#### Task statement
Sort through the data and copy the lines holding the word "each".

═══ Records to use ═══

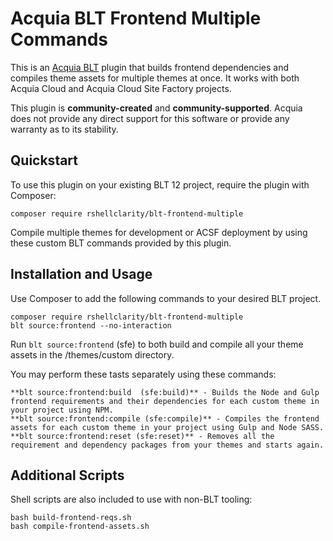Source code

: Acquia BLT Frontend Multiple Commands
====

This is an [Acquia BLT](https://github.com/acquia/blt) plugin that builds frontend dependencies and compiles theme assets for multiple themes at once. It works with both Acquia Cloud and Acquia Cloud Site Factory projects.

This plugin is **community-created** and **community-supported**. Acquia does not provide any direct support for this software or provide any warranty as to its stability.

## Quickstart

To use this plugin on your existing BLT 12 project, require the plugin with Composer:

`composer require rshellclarity/blt-frontend-multiple`

Compile multiple themes for development or ACSF deployment by using these custom BLT commands provided by this plugin.


## Installation and Usage

Use Composer to add the following commands to your desired BLT project.

```
composer require rshellclarity/blt-frontend-multiple
blt source:frontend --no-interaction
```
Run `blt source:frontend`  (sfe) to both build and compile all your theme assets in the /themes/custom directory.


You may perform these tasts separately using these commands:

```
**blt source:frontend:build  (sfe:build)** - Builds the Node and Gulp frontend requirements and their dependencies for each custom theme in your project using NPM.
**blt source:frontend:compile (sfe:compile)** - Compiles the frontend assets for each custom theme in your project using Gulp and Node SASS.
**blt source:frontend:reset (sfe:reset)** - Removes all the requirement and dependency packages from your themes and starts again.
```

## Additional Scripts

Shell scripts are also included to use with non-BLT tooling:
```
bash build-frontend-reqs.sh
bash compile-frontend-assets.sh
```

═══

#### Result for this exercise
**blt source:frontend:build  (sfe:build)** - Builds the Node and Gulp frontend requirements and their dependencies for each custom theme in your project using NPM.
**blt source:frontend:compile (sfe:compile)** - Compiles the frontend assets for each custom theme in your project using Gulp and Node SASS.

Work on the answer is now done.